A chantagem eleitoral e a falácia da inevitabilidade do neoliberalismo – os venenos mortais contra a democracia nos 1990 – cederam lugar a investidas conspirativas não menos sutis, porém muito ameaçadoras.

Em abril de 2002, com a participação dos EUA, a direita venezuelana sequestrou Chávez, usurpou seu mandato popular e tomou posse em um rito sumário e ilegal. Tudo televisionado. Passados poucos dias, os golpistas foram desalojados, e apesar dos crimes cometidos, receberam o magnânimo indulto de Chávez. Após aquele evento, todas as demais tentativas de golpes que se sucederam, prescindiram das armas. A direita golpista passou a atuar no “terreno institucional”, via os poderes Legislativo e Judiciário. A sabotagem sistemática, a recusa a participar de eleições e ataques histéricos cotidianos da mídia do país passaram a ser os métodos de ação da direita venezuelana.



Em Honduras, o Presidente Manuel Zelaya foi arrancado de pijama de sua residência e enviado para o exílio na Costa Rica. O Judiciário o condenou, em julgamento viciado e sem o devido processo legal, e mandou executar a ordem judicial durante a madrugada do dia 28 de junho de 2009. Um golpe desferido por partidos políticos da direita hondurenha em cumplicidade com o Judiciário e setores midiáticos e apoiados pelos EUA.

Depois de declarar compromisso com a reforma agrária e de propor ao congresso reformas constitucionais de recorte popular, o mandatário teve surrupiado o mandato conferido pelas urnas, com a alegação de “traição à pátria”.

Em setembro de 2010, a pretexto de uma crise com policiais em greve, foi tentado um golpe de Estado contra Rafael Correa, no Equador. Novamente a oposição de direita tentou surrupiar à força o mandato que perdera nas urnas. A elite equatoriana, uma simbiose do american way of life” inclusive na moeda local dolarizada, faz reverberar mundo afora que o país vive um totalitarismo que tolhe o direito de expressão e a liberdade de imprensa. O patético é que o país que asila o principal símbolo da liberdade de expressão no mundo contemporâneo, o fundador do wikileaks, Julio Assange, sofre tais imputações.

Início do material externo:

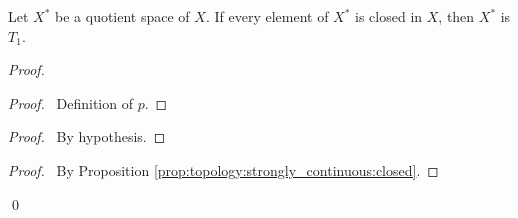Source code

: \begin{prop}
  Let $X^*$ be a quotient space of $X$. If every element of $X^*$ is closed
  in
  $X$, then $X^*$ is $T_1$.
\end{prop}

\begin{proof}
  \pf
  \begin{proof}
    \pf\ Definition of $p$.
  \end{proof}
  \begin{proof}
    \pf\ By hypothesis.
  \end{proof}
  \begin{proof}
    \pf\ By Proposition \ref{prop:topology:strongly_continuous:closed}.
  \end{proof}
  \qed
\end{proof}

Na Bolívia, Evo Morales enfrenta seguidamente iniciativas conspirativas que visam desestabilizá-lo. As oligarquias afetadas pelas políticas do recém erigido Estado Plurinacional da Bolívia, recebem apoio dos EUA no intento de derrubar Evo. Procuram, desse modo, recuperar o poder de controlar as riquezas minerais e energéticas do país segundo os interesses estrangeiros. A classe dominante boliviana se prevalece de medidas judiciárias e legislativas, e também de infiltrações e insuflações dos movimentos sociais indígenas e de ongs.

No Paraguai, em junho passado a direita golpista do país derrubou Fernando Lugo no que pode ser considerado o mais rápido e breve juízo político que se tem notícia na história. Em menos de 24 horas, os conspiradores iniciaram o impeachment de Lugo, o intimaram, seccionaram no Congresso e deliberaram pela destituição do cargo. Em seguida, o Judiciário ratificou a medida e a mídia construiu o ambiente de “normalidade democrática”.

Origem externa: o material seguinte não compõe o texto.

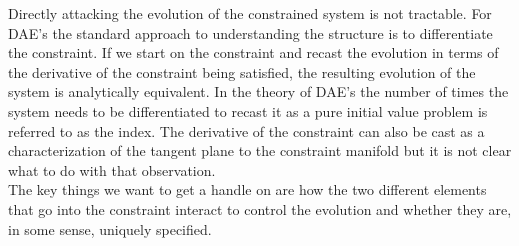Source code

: \documentclass[final]{siamltex}
\begin{document}
Directly attacking the evolution of the constrained system is not tractable.
For DAE's the standard approach to understanding the structure is to differentiate the constraint.
If we start on the constraint and recast the evolution in terms of the derivative of the constraint
being satisfied, the resulting evolution of the system is analytically equivalent.  In the theory
of DAE's the number of times the system needs to be differentiated to recast it as a pure initial
value problem is referred to as the index.
The derivative of the constraint can also be cast as a characterization of the tangent plane to the
constraint manifold but it is not clear what to do with that observation.\\

The key things we want to get a handle on are how the two different elements that go into the
constraint interact to control the evolution and whether they are, in some sense, uniquely specified.\\
\end{document}
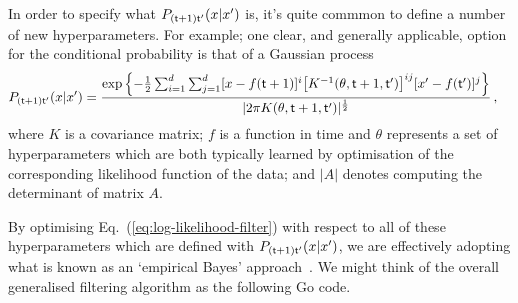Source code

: In order to specify what $P_{({\sf t}+1){\sf t}'}(x\vert x')$ is, it's quite commmon to define a number of new hyperparameters. For example; one clear, and generally applicable, option for the conditional probability is that of a Gaussian process 
\begin{align}
P_{({\sf t}+1){\sf t}'}(x\vert x') &= \frac{{\rm exp}\left\{ -\frac{1}{2}\sum^d_{i=1}\sum^d_{j=1}[x-f({\sf t}+1)]^i \big[ K^{-1}(\theta , {\sf t}+1,{\sf t}')\big]^{ij}[x'-f({\sf t}')]^j  \right\}}{\vert 2\pi K(\theta , {\sf t}+1,{\sf t}') \vert^{\frac{1}{2}}} \label{eq:gaussian-process-cond-prob}\,,
\end{align}
where $K$ is a covariance matrix; $f$ is a function in time and $\theta$ represents a set of hyperparameters which are both typically learned by optimisation of the corresponding likelihood function of the data; and $\vert A\vert$ denotes computing the determinant of matrix $A$. 

By optimising Eq.~(\ref{eq:log-likelihood-filter}) with respect to all of these hyperparameters which are defined with $P_{({\sf t}+1){\sf t}'}(x\vert x')$, we are effectively adopting what is known as an `empirical Bayes' approach~\cite{murphy2012machine, mackay2003information}. We might think of the overall generalised filtering algorithm as the following Go code.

Apoiados pelos EUA e pela Igreja Católica, os golpistas paraguaios alegaram como motivo a instabilidade social, quando a real motivação para o golpe foi a reforma agrária iniciada por Lugo e a desconcentração de terras que se encontram em mãos de particulares e de mega-empresas estrangeiras.

Na Argentina, onde a memória da ditadura civil-militar dói em carne viva – mais de 30 mil pessoas foram mortas ou desaparecidas –a fração latifundiária-oligárquica da classe dominante, em articulação com os meios de comunicação e com o reacionarismo urbano-industrial-financeiro, tentou provocar um blecaute no país nos anos 2008/2009.

Instalaram um clima de instabilidade, desabastecimento, sabotagem e de constantes ameaças de instalação de juízo político.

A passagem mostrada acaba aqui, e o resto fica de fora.